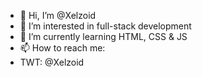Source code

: - 👋 Hi, I’m @Xelzoid
- 👀 I’m interested in full-stack development
- 🌱 I’m currently learning HTML, CSS & JS
- 📫 How to reach me:
- TWT: @Xelzoid

<!---
Xelzoid/Xelzoid is a ✨ special ✨ repository because its `README.md` (this file) appears on your GitHub profile.
You can click the Preview link to take a look at your changes.
--->
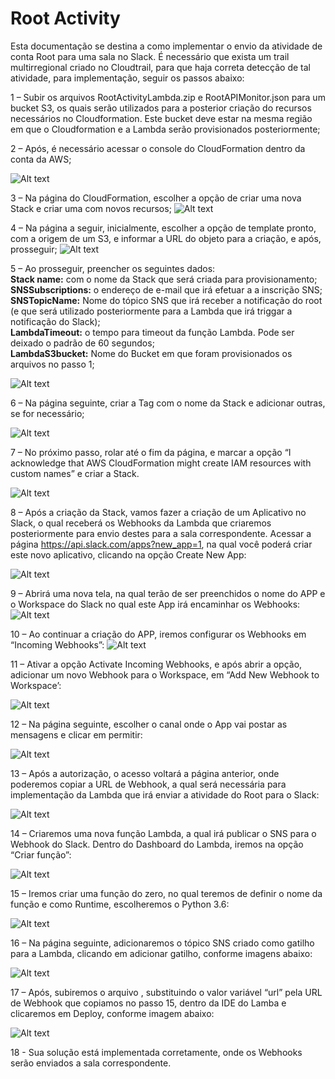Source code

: # Root Activity

Esta documentação se destina a como implementar o envio da atividade de conta Root para uma sala no Slack. É necessário que exista um trail multirregional criado no Cloudtrail, para que haja correta detecção de tal atividade, para implementação, seguir os passos abaixo:

1 – Subir os arquivos RootActivityLambda.zip e RootAPIMonitor.json para um bucket S3, os quais serão utilizados para a posterior criação do recursos necessários no Cloudformation. Este bucket deve estar na mesma região em que o Cloudformation e a Lambda serão provisionados posteriormente;


2 – Após, é necessário acessar o console do CloudFormation dentro da conta da AWS;

![Alt text](https://gitlab.com/mandic-labs/teams/team-delta/tutoriais/root-activity/-/raw/d007f73db0ed767ccf1009e21b379aacf9bd88be/Images/tutoimagem1.jpg)

3 – Na página do CloudFormation, escolher a opção de criar uma nova Stack e criar uma com novos recursos;
![Alt text](https://gitlab.com/mandic-labs/teams/team-delta/tutoriais/root-activity/-/raw/d007f73db0ed767ccf1009e21b379aacf9bd88be/Images/tutoimagem2.jpg)

4 – Na página a seguir, inicialmente, escolher a opção de template pronto, com a origem de um S3, e informar a URL do objeto para a criação, e após, prosseguir;
![Alt text](https://gitlab.com/mandic-labs/teams/team-delta/tutoriais/root-activity/-/raw/d007f73db0ed767ccf1009e21b379aacf9bd88be/Images/tutoimagem3.jpg)

5 – Ao prosseguir, preencher os seguintes dados:<br>
**Stack name:** com o nome da Stack que será criada para provisionamento;<br>
**SNSSubscriptions:** o endereço de e-mail que irá efetuar a a inscrição SNS;<br>
**SNSTopicName:** Nome do tópico SNS que irá receber a notificação do root (e que será utilizado posteriormente para a Lambda que irá triggar a notificação do Slack);<br>
**LambdaTimeout:** o tempo para timeout da função Lambda. Pode ser deixado o padrão de 60 segundos;<br>
**LambdaS3bucket:** Nome do Bucket em que foram provisionados os arquivos no passo 1;<br>


![Alt text](https://gitlab.com/mandic-labs/teams/team-delta/tutoriais/root-activity/-/raw/d007f73db0ed767ccf1009e21b379aacf9bd88be/Images/tutoimagem4.jpg)

6 – Na página seguinte, criar a Tag com o nome da Stack e adicionar outras, se for necessário;

![Alt text](https://gitlab.com/mandic-labs/teams/team-delta/tutoriais/root-activity/-/raw/d007f73db0ed767ccf1009e21b379aacf9bd88be/Images/tutoimagem5.jpg)

7 – No próximo passo, rolar até o fim da página, e marcar a opção “I acknowledge that AWS CloudFormation might create IAM resources with custom names” e criar a Stack.

![Alt text](https://gitlab.com/mandic-labs/teams/team-delta/tutoriais/root-activity/-/raw/d007f73db0ed767ccf1009e21b379aacf9bd88be/Images/tutoimagem6.jpg)

8 – Após a criação da Stack, vamos fazer a criação de um Aplicativo no Slack, o qual receberá os Webhooks da Lambda que criaremos posteriormente para envio destes para a sala correspondente. Acessar a página https://api.slack.com/apps?new_app=1, na qual você poderá criar este novo aplicativo, clicando na opção Create New App:

![Alt text](https://gitlab.com/mandic-labs/teams/team-delta/tutoriais/root-activity/-/raw/d007f73db0ed767ccf1009e21b379aacf9bd88be/Images/tutoimagem7.jpg)


9 – Abrirá uma nova tela, na qual terão de ser preenchidos o nome do APP e o Workspace do Slack no qual este App irá encaminhar os Webhooks:
![Alt text](https://gitlab.com/mandic-labs/teams/team-delta/tutoriais/root-activity/-/raw/d007f73db0ed767ccf1009e21b379aacf9bd88be/Images/tutoimagem9.jpg)

10 – Ao continuar a criação do APP, iremos configurar os Webhooks em “Incoming Webhooks”:
![Alt text](https://gitlab.com/mandic-labs/teams/team-delta/tutoriais/root-activity/-/raw/d007f73db0ed767ccf1009e21b379aacf9bd88be/Images/tutoimagem10.jpg)

11 – Ativar a opção Activate Incoming Webhooks, e após abrir a opção, adicionar um novo Webhook para o Workspace, em “Add New Webhook to Workspace’:

![Alt text](https://gitlab.com/mandic-labs/teams/team-delta/tutoriais/root-activity/-/raw/d007f73db0ed767ccf1009e21b379aacf9bd88be/Images/tutoimagem11.jpg)

12 – Na página seguinte, escolher o canal onde o App vai postar as mensagens e clicar em permitir:

![Alt text](https://gitlab.com/mandic-labs/teams/team-delta/tutoriais/root-activity/-/raw/d007f73db0ed767ccf1009e21b379aacf9bd88be/Images/tutoimagem12.jpg)


13 – Após a autorização, o acesso voltará a página anterior, onde poderemos copiar a URL de Webhook, a qual será necessária para implementação da Lambda que irá enviar a atividade do Root para o Slack:

![Alt text](https://gitlab.com/mandic-labs/teams/team-delta/tutoriais/root-activity/-/blob/master/Images/tutoimagem20.jpg)


14 – Criaremos uma nova função Lambda, a qual irá publicar o SNS para o Webhook do Slack. Dentro do Dashboard do Lambda, iremos na opção “Criar função”:

![Alt text](https://gitlab.com/mandic-labs/teams/team-delta/tutoriais/root-activity/-/raw/d007f73db0ed767ccf1009e21b379aacf9bd88be/Images/tutoimagem14.jpg)

15 – Iremos criar uma função do zero, no qual teremos de definir o nome da função e como Runtime, escolheremos o Python 3.6:

![Alt text](https://gitlab.com/mandic-labs/teams/team-delta/tutoriais/root-activity/-/raw/d007f73db0ed767ccf1009e21b379aacf9bd88be/Images/tutoimagem15.jpg)

16 – Na página seguinte, adicionaremos o tópico SNS criado como gatilho para a Lambda, clicando em adicionar gatilho, conforme imagens abaixo:

![Alt text](https://gitlab.com/mandic-labs/teams/team-delta/tutoriais/root-activity/-/raw/d007f73db0ed767ccf1009e21b379aacf9bd88be/Images/tutoimagem16.jpg)



17 – Após, subiremos o arquivo , substituindo o valor variável “url” pela URL de Webhook que copiamos no passo 15, dentro da IDE do Lamba e clicaremos em Deploy, conforme imagem abaixo:



![Alt text](https://gitlab.com/mandic-labs/teams/team-delta/tutoriais/root-activity/-/raw/d007f73db0ed767ccf1009e21b379aacf9bd88be/Images/tutoimagem17.jpg)

18 - Sua solução está implementada corretamente, onde os Webhooks serão enviados a sala correspondente.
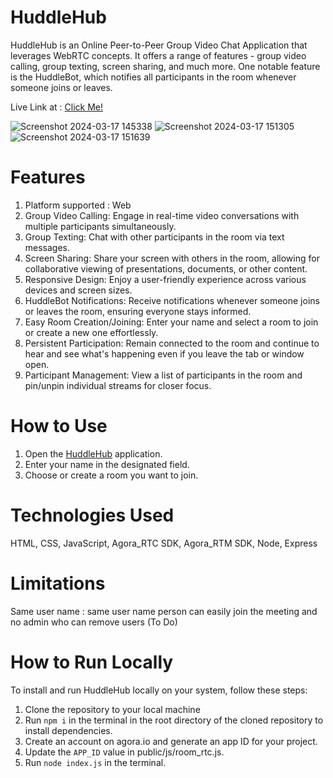 # HuddleHub
HuddleHub is an Online Peer-to-Peer Group Video Chat Application that leverages WebRTC concepts. It offers a range of features - group video calling, group texting, screen sharing, and much more. One notable feature is the HuddleBot, which notifies all participants in the room whenever someone joins or leaves.

Live Link at : [Click Me!](https://huddlehub.onrender.com)

![Screenshot 2024-03-17 145338](https://github.com/sarthakvs/HuddleHub/assets/98168713/6cd13cd4-0623-412f-9624-5fdcfbf305d6)
![Screenshot 2024-03-17 151305](https://github.com/sarthakvs/HuddleHub/assets/98168713/878a9a10-7984-4182-89a9-9673cca3adbc)
![Screenshot 2024-03-17 151639](https://github.com/sarthakvs/HuddleHub/assets/98168713/7d72d4a5-1dcc-4069-8df2-692225d1a938)

# Features
  1. Platform supported : Web
  2. Group Video Calling: Engage in real-time video conversations with multiple participants simultaneously.
  3. Group Texting: Chat with other participants in the room via text messages.
  4. Screen Sharing: Share your screen with others in the room, allowing for collaborative viewing of presentations, documents, or other content.
  5. Responsive Design: Enjoy a user-friendly experience across various devices and screen sizes.
  6. HuddleBot Notifications: Receive notifications whenever someone joins or leaves the room, ensuring everyone stays informed.
  7. Easy Room Creation/Joining: Enter your name and select a room to join or create a new one effortlessly.
  8. Persistent Participation: Remain connected to the room and continue to hear and see what's happening even if you leave the tab or window open.
  9. Participant Management: View a list of participants in the room and pin/unpin individual streams for closer focus.

# How to Use
  1. Open the [HuddleHub](https://huddlehub.onrender.com) application.
  2. Enter your name in the designated field.
  3. Choose or create a room you want to join.

# Technologies Used
  HTML, CSS, JavaScript, Agora_RTC SDK, Agora_RTM SDK, Node, Express
  
# Limitations
  Same user name : same user name person can easily join the meeting and no admin who can remove users (To Do)
# How to Run Locally
  To install and run HuddleHub locally on your system, follow these steps:

  1. Clone the repository to your local machine
  2. Run `npm i` in the terminal in the root directory of the cloned repository to install dependencies.
  3. Create an account on agora.io and generate an app ID for your project.
  4. Update the `APP_ID` value in public/js/room_rtc.js.
  5. Run `node index.js` in the terminal.
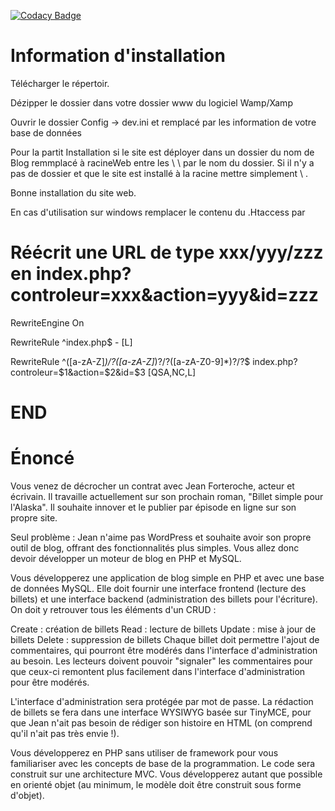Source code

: [![Codacy Badge](https://api.codacy.com/project/badge/Grade/5c29e424d35b47d78307aaf02605c187)](https://www.codacy.com/app/Etheram68/Blog?utm_source=github.com&amp;utm_medium=referral&amp;utm_content=Etheram68/Blog&amp;utm_campaign=Badge_Grade)
# Information d'installation
Télécharger le répertoir.

Dézipper le dossier dans votre dossier www du logiciel Wamp/Xamp

Ouvrir le dossier Config -> dev.ini et remplacé par les information de votre base de données

Pour la partit Installation si le site est déployer dans un dossier du nom de Blog remmplacé à racineWeb entre les \ \ par le nom du dossier.
Si il n'y a pas de dossier et que le site est installé à la racine mettre simplement \ .

Bonne installation du site web.

En cas d'utilisation sur windows remplacer le contenu du .Htaccess par 

 # Réécrit une URL de type xxx/yyy/zzz en index.php?controleur=xxx&action=yyy&id=zzz

RewriteEngine On

RewriteRule ^index\.php$ - [L]

RewriteRule ^([a-zA-Z]*)/?([a-zA-Z]*)?/?([a-zA-Z0-9]*)?/?$ index.php?controleur=$1&action=$2&id=$3 [QSA,NC,L]

 # END

# Énoncé
Vous venez de décrocher un contrat avec Jean Forteroche, acteur et écrivain. Il travaille actuellement sur son prochain roman, "Billet simple pour l'Alaska". Il souhaite innover et le publier par épisode en ligne sur son propre site.

Seul problème : Jean n'aime pas WordPress et souhaite avoir son propre outil de blog, offrant des fonctionnalités plus simples. Vous allez donc devoir développer un moteur de blog en PHP et MySQL.

Vous développerez une application de blog simple en PHP et avec une base de données MySQL. Elle doit fournir une interface frontend (lecture des billets) et une interface backend (administration des billets pour l'écriture). On doit y retrouver tous les éléments d'un CRUD :

Create : création de billets
Read : lecture de billets
Update : mise à jour de billets
Delete : suppression de billets
Chaque billet doit permettre l'ajout de commentaires, qui pourront être modérés dans l'interface d'administration au besoin.
Les lecteurs doivent pouvoir "signaler" les commentaires pour que ceux-ci remontent plus facilement dans l'interface d'administration pour être modérés.

L'interface d'administration sera protégée par mot de passe. La rédaction de billets se fera dans une interface WYSIWYG basée sur TinyMCE, pour que Jean n'ait pas besoin de rédiger son histoire en HTML (on comprend qu'il n'ait pas très envie !).

Vous développerez en PHP sans utiliser de framework pour vous familiariser avec les concepts de base de la programmation. Le code sera construit sur une architecture MVC. Vous développerez autant que possible en orienté objet (au minimum, le modèle doit être construit sous forme d'objet).
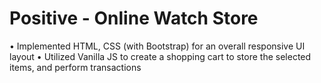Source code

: # Positive - Online Watch Store

• Implemented HTML, CSS (with Bootstrap) for an overall responsive UI layout
• Utilized Vanilla JS to create a shopping cart to store the selected items, and perform transactions
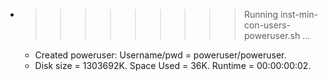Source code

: * >>>>>>>>> Running inst-min-con-users-poweruser.sh ...
  * Created poweruser: Username/pwd = poweruser/poweruser.
  * Disk size = 1303692K. Space Used = 36K. Runtime = 00:00:00:02.
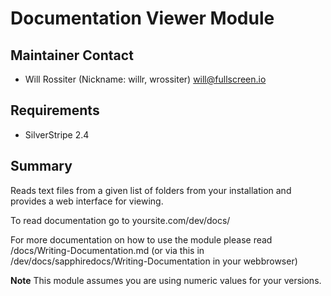 # Documentation Viewer Module

## Maintainer Contact

* Will Rossiter (Nickname: willr, wrossiter) 
 <will@fullscreen.io>

## Requirements

* SilverStripe 2.4

## Summary

Reads text files from a given list of folders from your installation and 
provides a web interface for viewing. 

To read documentation go to yoursite.com/dev/docs/

For more documentation on how to use the module please read /docs/Writing-Documentation.md 
(or via this in /dev/docs/sapphiredocs/Writing-Documentation in your webbrowser)

**Note** This module assumes you are using numeric values for your versions.

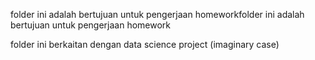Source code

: folder ini adalah bertujuan
untuk pengerjaan homeworkfolder ini adalah bertujuan
untuk pengerjaan homework

folder ini berkaitan
dengan data science project (imaginary case)

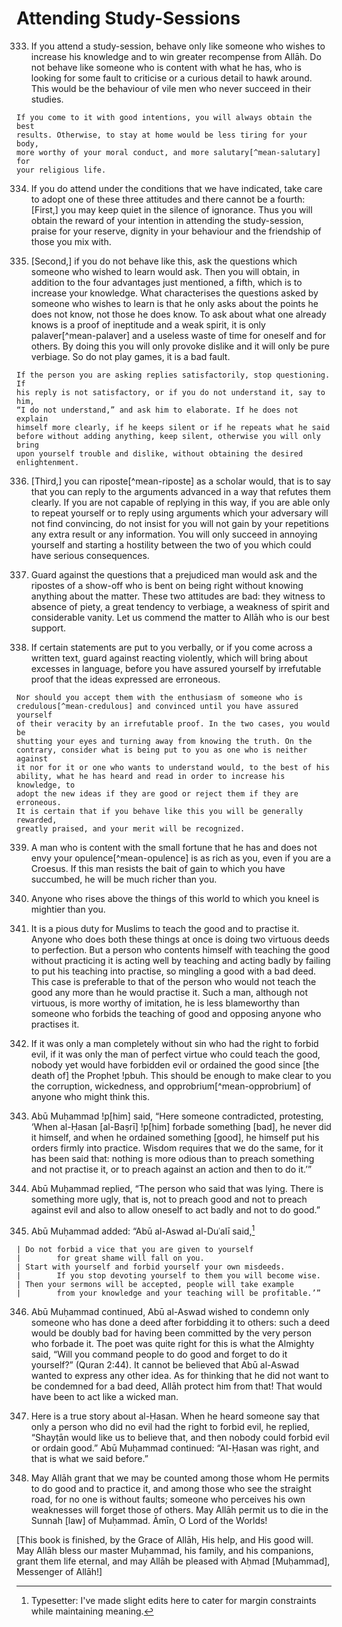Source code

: 
# Attending Study-Sessions

333. If you attend a study-session, behave only like someone who wishes to
     increase his knowledge and to win greater recompense from Allāh. Do not
     behave like someone who is content with what he has, who is looking for
     some fault to criticise or a curious detail to hawk around. This would be
     the behaviour of vile men who never succeed in their studies.

    If you come to it with good intentions, you will always obtain the best
    results. Otherwise, to stay at home would be less tiring for your body,
    more worthy of your moral conduct, and more salutary[^mean-salutary] for
    your religious life.

334. If you do attend under the conditions that we have indicated, take care to
     adopt one of these three attitudes and there cannot be a fourth: [First,]
     you may keep quiet in the silence of ignorance. Thus you will obtain the
     reward of your intention in attending the study-session, praise for your
     reserve, dignity in your behaviour and the friendship of those you mix
     with.

335. [Second,] if you do not behave like this, ask the questions which someone
     who wished to learn would ask. Then you will obtain, in addition to the
     four advantages just mentioned, a fifth, which is to increase your
     knowledge. What characterises the questions asked by someone who wishes to
     learn is that he only asks about the points he does not know, not those he
     does know. To ask about what one already knows is a proof of ineptitude and
     a weak spirit, it is only palaver[^mean-palaver] and a useless waste of
     time for oneself and for others. By doing this you will only provoke
     dislike and it will only be pure verbiage. So do not play games, it is a
     bad fault.

    If the person you are asking replies satisfactorily, stop questioning. If
    his reply is not satisfactory, or if you do not understand it, say to him,
    “I do not understand,” and ask him to elaborate. If he does not explain
    himself more clearly, if he keeps silent or if he repeats what he said
    before without adding anything, keep silent, otherwise you will only bring
    upon yourself trouble and dislike, without obtaining the desired
    enlightenment.

336. [Third,] you can riposte[^mean-riposte] as a scholar would, that is to say
     that you can reply to the arguments advanced in a way that refutes them
     clearly. If you are not capable of replying in this way, if you are able
     only to repeat yourself or to reply using arguments which your adversary
     will not find convincing, do not insist for you will not gain by your
     repetitions any extra result or any information. You will only succeed in
     annoying yourself and starting a hostility between the two of you which
     could have serious consequences.

337. Guard against the questions that a prejudiced man would ask and the
     ripostes of a show-off who is bent on being right without knowing anything
     about the matter. These two attitudes are bad: they witness to absence of
     piety, a great tendency to verbiage, a weakness of spirit and considerable
     vanity. Let us commend the matter to Allāh who is our best support.

<!-- TODO 338: Check the second paragraph of the following point. -->

338. If certain statements are put to you verbally, or if you come across a
     written text, guard against reacting violently, which will bring about
     excesses in language, before you have assured yourself by irrefutable proof
     that the ideas expressed are erroneous.

    Nor should you accept them with the enthusiasm of someone who is
    credulous[^mean-credulous] and convinced until you have assured yourself
    of their veracity by an irrefutable proof. In the two cases, you would be
    shutting your eyes and turning away from knowing the truth. On the
    contrary, consider what is being put to you as one who is neither against
    it nor for it or one who wants to understand would, to the best of his
    ability, what he has heard and read in order to increase his knowledge, to
    adopt the new ideas if they are good or reject them if they are erroneous.
    It is certain that if you behave like this you will be generally rewarded,
    greatly praised, and your merit will be recognized.

339. A man who is content with the small fortune that he has and does not envy
     your opulence[^mean-opulence] is as rich as you, even if you are a Croesus.
     If this man resists the bait of gain to which you have succumbed, he will
     be much richer than you.

340. Anyone who rises above the things of this world to which you kneel is
     mightier than you.

341. It is a pious duty for Muslims to teach the good and to practise it. Anyone
     who does both these things at once is doing two virtuous deeds to
     perfection. But a person who contents himself with teaching the good
     without practicing it is acting well by teaching and acting badly by
     failing to put his teaching into practise, so mingling a good with a bad
     deed. This case is preferable to that of the person who would not teach the
     good any more than he would practise it. Such a man, although not virtuous,
     is more worthy of imitation, he is less blameworthy than someone who
     forbids the teaching of good and opposing anyone who practises it.

342. If it was only a man completely without sin who had the right to forbid
     evil, if it was only the man of perfect virtue who could teach the good,
     nobody yet would have forbidden evil or ordained the good since [the death
     of] the Prophet !pbuh. This should be enough to make clear to you the
     corruption, wickedness, and opprobrium[^mean-opprobrium] of anyone who
     might think this.

343. Abū Muḥammad !p[him] said, “Here someone contradicted, protesting, ‘When
     al-Ḥasan [al-Baṣrī] !p[him] forbade something [bad], he never did it
     himself, and when he ordained something [good], he himself put his orders
     firmly into practice. Wisdom requires that we do the same, for it has been
     said that: nothing is more odious than to preach something and not practise
     it, or to preach against an action and then to do it.’”

344. Abū Muḥammad replied, “The person who said that was lying. There is
     something more ugly, that is, not to preach good and not to preach against
     evil and also to allow oneself to act badly and not to do good.”

<!-- TODO 345: POEM -->

345. Abū Muḥammad added: “Abū al-Aswad al-Duʿalī said,[^edit-poem]

    | Do not forbid a vice that you are given to yourself
    |        for great shame will fall on you.
    | Start with yourself and forbid yourself your own misdeeds.
    |        If you stop devoting yourself to them you will become wise.
    | Then your sermons will be accepted, people will take example
    |        from your knowledge and your teaching will be profitable.’”

[^edit-poem]: Typesetter: I've made slight edits here to cater for margin constraints while maintaining meaning.

346. Abū Muḥammad continued, Abū al-Aswad wished to condemn only someone who has
     done a deed after forbidding it to others: such a deed would be doubly bad
     for having been committed by the very person who forbade it. The poet was
     quite right for this is what the Almighty said, “Will you command people to
     do good and forget to do it yourself?” (Quran 2:44). It cannot be believed
     that Abū al-Aswad wanted to express any other idea. As for thinking that he
     did not want to be condemned for a bad deed, Allāh protect him from that!
     That would have been to act like a wicked man.

347. Here is a true story about al-Ḥasan. When he heard someone say that only a
     person who did no evil had the right to forbid evil, he replied, “Shayṭān
     would like us to believe that, and then nobody could forbid evil or ordain
     good.” Abū Muḥammad continued: “Al-Ḥasan was right, and that is what we
     said before.”

348. May Allāh grant that we may be counted among those whom He permits to do
     good and to practice it, and among those who see the straight road, for no
     one is without faults; someone who perceives his own weaknesses will forget
     those of others. May Allāh permit us to die in the Sunnah [law] of
     Muḥammad. Āmīn, O Lord of the Worlds!

[This book is finished, by the Grace of Allāh, His help, and His good will. May
Allāh bless our master Muḥammad, his family, and his companions, grant them life
eternal, and may Allāh be pleased with Aḥmad [Muḥammad], Messenger of Allāh!]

**WHAT THIS TASK INVOLVES:** An exact copy of the lines above, from the first through the line that holds "Esta documentação se", is what is needed; leave the pictures out.

**ANSWER TO THE EXERCISE:**
Source code

: - 👋 Hi, I’m @Xelzoid
- 👀 I’m interested in full-stack development
- 🌱 I’m currently learning HTML, CSS & JS
- 📫 How to reach me:
- TWT: @Xelzoid

<!---
Xelzoid/Xelzoid is a ✨ special ✨ repository because its `README.md` (this file) appears on your GitHub profile.
You can click the Preview link to take a look at your changes.
--->
Source code

: # Root Activity

Esta documentação se destina a como implementar o envio da atividade de conta Root para uma sala no Slack. É necessário que exista um trail multirregional criado no Cloudtrail, para que haja correta detecção de tal atividade, para implementação, seguir os passos abaixo:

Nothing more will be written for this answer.